Especialista do IMC alerta para a importância do diagnóstico precoce e do controle da doença para prevenir complicações cardiovasculares
Silencioso e sem cura, o diabetes mellitus muitas vezes só é descoberto após o surgimento de uma complicação. No Dia Nacional do Diabetes, celebrado em 26 de junho, a endocrinologista Dra. Mariana Azevedo Alves Mendes, do Instituto de Moléstias Cardiovasculares (IMC), reforça que o diagnóstico precoce é um dos principais aliados para evitar danos à saúde e reduzir o risco de doenças cardiovasculares.
Segundo a médica, por não apresentar sintomas nas fases iniciais, muitas pessoas convivem com o diabetes por anos sem saber. “Muitos pacientes descobrem a doença apenas após uma complicação. Por isso, é tão importante rastrear quem apresenta fatores de risco e realizar o diagnóstico precoce”, explica.
De acordo com a endocrinologista, quando os sintomas aparecem, a doença geralmente já está instalada há algum tempo. Entre os principais sinais de alerta estão perda de peso sem causa aparente, sede excessiva, e vontade frequente de urinar principalmente a noite.
A Dra. Mariana explica que o rastreamento é recomendado para pessoas com mais de 35 anos e também para pacientes com sobrepeso ou obesidade associados a fatores de risco, como sedentarismo, colesterol e triglicerídeos elevados, síndrome dos ovários policísticos e histórico de diabetes gestacional.
Controle vai além da glicemia
Segundo a especialista, após o diagnóstico, o acompanhamento precisa ser contínuo e envolver mais do que apenas o controle da glicemia.
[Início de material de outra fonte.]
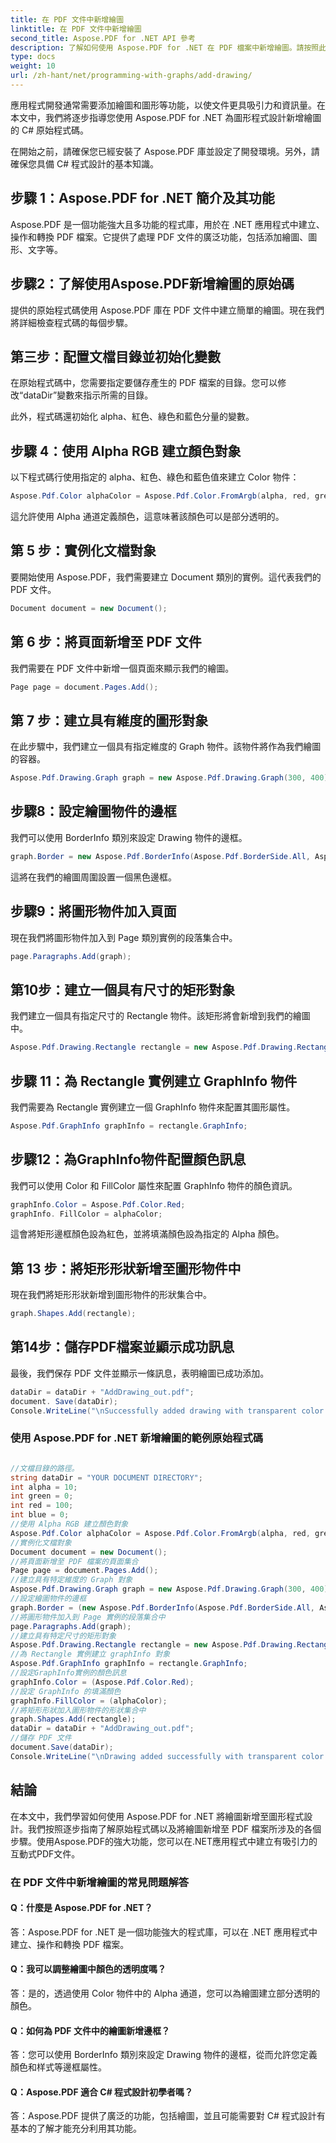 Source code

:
 ```yaml
---
title: 在 PDF 文件中新增繪圖
linktitle: 在 PDF 文件中新增繪圖
second_title: Aspose.PDF for .NET API 參考
description: 了解如何使用 Aspose.PDF for .NET 在 PDF 檔案中新增繪圖。請按照此逐步指南建立具有繪圖功能的有吸引力的 PDF 文件。
type: docs
weight: 10
url: /zh-hant/net/programming-with-graphs/add-drawing/
---
```

應用程式開發通常需要添加繪圖和圖形等功能，以使文件更具吸引力和資訊量。在本文中，我們將逐步指導您使用 Aspose.PDF for .NET 為圖形程式設計新增繪圖的 C# 原始程式碼。

在開始之前，請確保您已經安裝了 Aspose.PDF 庫並設定了開發環境。另外，請確保您具備 C# 程式設計的基本知識。

## 步驟 1：Aspose.PDF for .NET 簡介及其功能

Aspose.PDF 是一個功能強大且多功能的程式庫，用於在 .NET 應用程式中建立、操作和轉換 PDF 檔案。它提供了處理 PDF 文件的廣泛功能，包括添加繪圖、圖形、文字等。

## 步驟2：了解使用Aspose.PDF新增繪圖的原始碼

提供的原始程式碼使用 Aspose.PDF 庫在 PDF 文件中建立簡單的繪圖。現在我們將詳細檢查程式碼的每個步驟。

## 第三步：配置文檔目錄並初始化變數

在原始程式碼中，您需要指定要儲存產生的 PDF 檔案的目錄。您可以修改“dataDir”變數來指示所需的目錄。

此外，程式碼還初始化 alpha、紅色、綠色和藍色分量的變數。

## 步驟 4：使用 Alpha RGB 建立顏色對象

以下程式碼行使用指定的 alpha、紅色、綠色和藍色值來建立 Color 物件：

```csharp
Aspose.Pdf.Color alphaColor = Aspose.Pdf.Color.FromArgb(alpha, red, green, blue);
```

這允許使用 Alpha 通道定義顏色，這意味著該顏色可以是部分透明的。

## 第 5 步：實例化文檔對象

要開始使用 Aspose.PDF，我們需要建立 Document 類別的實例。這代表我們的 PDF 文件。

```csharp
Document document = new Document();
```

## 第 6 步：將頁面新增至 PDF 文件

我們需要在 PDF 文件中新增一個頁面來顯示我們的繪圖。

```csharp
Page page = document.Pages.Add();
```

## 第 7 步：建立具有維度的圖形對象

在此步驟中，我們建立一個具有指定維度的 Graph 物件。該物件將作為我們繪圖的容器。

```csharp
Aspose.Pdf.Drawing.Graph graph = new Aspose.Pdf.Drawing.Graph(300, 400);
```

## 步驟8：設定繪圖物件的邊框

我們可以使用 BorderInfo 類別來設定 Drawing 物件的邊框。

```csharp
graph.Border = new Aspose.Pdf.BorderInfo(Aspose.Pdf.BorderSide.All, Aspose.Pdf.Color.Black);
```

這將在我們的繪圖周圍設置一個黑色邊框。

## 步驟9：將圖形物件加入頁面

現在我們將圖形物件加入到 Page 類別實例的段落集合中。

```csharp
page.Paragraphs.Add(graph);
```

## 第10步：建立一個具有尺寸的矩形對象

我們建立一個具有指定尺寸的 Rectangle 物件。該矩形將會新增到我們的繪圖中。

```csharp
Aspose.Pdf.Drawing.Rectangle rectangle = new Aspose.Pdf.Drawing.Rectangle(0, 0, 100, 50);
```

## 步驟 11：為 Rectangle 實例建立 GraphInfo 物件

我們需要為 Rectangle 實例建立一個 GraphInfo 物件來配置其圖形屬性。

```csharp
Aspose.Pdf.GraphInfo graphInfo = rectangle.GraphInfo;
```

## 步驟12：為GraphInfo物件配置顏色訊息

我們可以使用 Color 和 FillColor 屬性來配置 GraphInfo 物件的顏色資訊。

```csharp
graphInfo.Color = Aspose.Pdf.Color.Red;
graphInfo. FillColor = alphaColor;
```

這會將矩形邊框顏色設為紅色，並將填滿顏色設為指定的 Alpha 顏色。

## 第 13 步：將矩形形狀新增至圖形物件中

現在我們將矩形形狀新增到圖形物件的形狀集合中。

```csharp
graph.Shapes.Add(rectangle);
```
## 第14步：儲存PDF檔案並顯示成功訊息

最後，我們保存 PDF 文件並顯示一條訊息，表明繪圖已成功添加。

```csharp
dataDir = dataDir + "AddDrawing_out.pdf";
document. Save(dataDir);
Console.WriteLine("\nSuccessfully added drawing with transparent color.\nFile saved to location: " + dataDir);
```

### 使用 Aspose.PDF for .NET 新增繪圖的範例原始程式碼 

```csharp

//文檔目錄的路徑。
string dataDir = "YOUR DOCUMENT DIRECTORY";
int alpha = 10;
int green = 0;
int red = 100;
int blue = 0;
//使用 Alpha RGB 建立顏色對象
Aspose.Pdf.Color alphaColor = Aspose.Pdf.Color.FromArgb(alpha, red, green, blue); //提供alpha通道
//實例化文檔對象
Document document = new Document();
//將頁面新增至 PDF 檔案的頁面集合
Page page = document.Pages.Add();
//建立具有特定維度的 Graph 對象
Aspose.Pdf.Drawing.Graph graph = new Aspose.Pdf.Drawing.Graph(300, 400);
//設定繪圖物件的邊框
graph.Border = (new Aspose.Pdf.BorderInfo(Aspose.Pdf.BorderSide.All, Aspose.Pdf.Color.Black));
//將圖形物件加入到 Page 實例的段落集合中
page.Paragraphs.Add(graph);
//建立具有特定尺寸的矩形對象
Aspose.Pdf.Drawing.Rectangle rectangle = new Aspose.Pdf.Drawing.Rectangle(0, 0, 100, 50);
//為 Rectangle 實例建立 graphInfo 對象
Aspose.Pdf.GraphInfo graphInfo = rectangle.GraphInfo;
//設定GraphInfo實例的顏色訊息
graphInfo.Color = (Aspose.Pdf.Color.Red);
//設定 GraphInfo 的填滿顏色
graphInfo.FillColor = (alphaColor);
//將矩形形狀加入圖形物件的形狀集合中
graph.Shapes.Add(rectangle);
dataDir = dataDir + "AddDrawing_out.pdf";
//儲存 PDF 文件
document.Save(dataDir);
Console.WriteLine("\nDrawing added successfully with transparent color.\nFile saved at " + dataDir);            

```

## 結論

在本文中，我們學習如何使用 Aspose.PDF for .NET 將繪圖新增至圖形程式設計。我們按照逐步指南了解原始程式碼以及將繪圖新增至 PDF 檔案所涉及的各個步驟。使用Aspose.PDF的強大功能，您可以在.NET應用程式中建立有吸引力的互動式PDF文件。


### 在 PDF 文件中新增繪圖的常見問題解答

#### Q：什麼是 Aspose.PDF for .NET？

答：Aspose.PDF for .NET 是一個功能強大的程式庫，可以在 .NET 應用程式中建立、操作和轉換 PDF 檔案。

#### Q：我可以調整繪圖中顏色的透明度嗎？

答：是的，透過使用 Color 物件中的 Alpha 通道，您可以為繪圖建立部分透明的顏色。

#### Q：如何為 PDF 文件中的繪圖新增邊框？

答：您可以使用 BorderInfo 類別來設定 Drawing 物件的邊框，從而允許您定義顏色和样式等邊框屬性。

#### Q：Aspose.PDF 適合 C# 程式設計初學者嗎？

答：Aspose.PDF 提供了廣泛的功能，包括繪圖，並且可能需要對 C# 程式設計有基本的了解才能充分利用其功能。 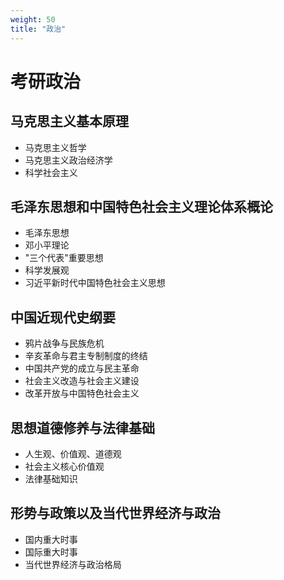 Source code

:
 ```yaml
---
weight: 50
title: "政治"
---
```


# 考研政治

## 马克思主义基本原理
- 马克思主义哲学
- 马克思主义政治经济学
- 科学社会主义

## 毛泽东思想和中国特色社会主义理论体系概论
- 毛泽东思想
- 邓小平理论
- "三个代表"重要思想
- 科学发展观
- 习近平新时代中国特色社会主义思想

## 中国近现代史纲要
- 鸦片战争与民族危机
- 辛亥革命与君主专制制度的终结
- 中国共产党的成立与民主革命
- 社会主义改造与社会主义建设
- 改革开放与中国特色社会主义

## 思想道德修养与法律基础
- 人生观、价值观、道德观
- 社会主义核心价值观
- 法律基础知识

## 形势与政策以及当代世界经济与政治
- 国内重大时事
- 国际重大时事
- 当代世界经济与政治格局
Ela destaca que exames como glicemia de jejum e hemoglobina glicada permitem acompanhar a evolução da doença, enquanto avaliações periódicas do colesterol, da função renal e do fundo de olho ajudam a identificar precocemente possíveis complicações.
A endocrinologista ressalta que mudanças no estilo de vida também fazem parte do tratamento. “A prática regular de atividade física, a alimentação equilibrada, a redução do consumo de açúcares e carboidratos simples e o controle do peso são medidas fundamentais para manter a doença sob controle”, afirma.
Risco cardiovascular elevado
A relação entre diabetes e doenças cardiovasculares também merece atenção. Segundo a Dra. Mariana, pessoas com diabetes apresentam um risco de duas a quatro vezes maior de desenvolver infarto e acidente vascular cerebral (AVC) em comparação com a população não diabética.
Ela explica que esse risco aumenta ainda mais quando o paciente também possui hipertensão arterial, colesterol elevado, obesidade ou já apresentou algum evento cardiovascular.
“O paciente diabético já possui um risco cardiovascular elevado. Por isso, é fundamental manter não apenas a glicemia controlada, mas também a pressão arterial, o colesterol e os demais fatores de risco”, destaca.
A endocrinologista acrescenta que pacientes com diabetes podem apresentar redução na expectativa de vida de quatro a oito anos quando a doença não é adequadamente controlada. “Nosso objetivo é manter esses pacientes dentro das metas de tratamento para reduzir complicações e proporcionar mais qualidade de vida”, conclui.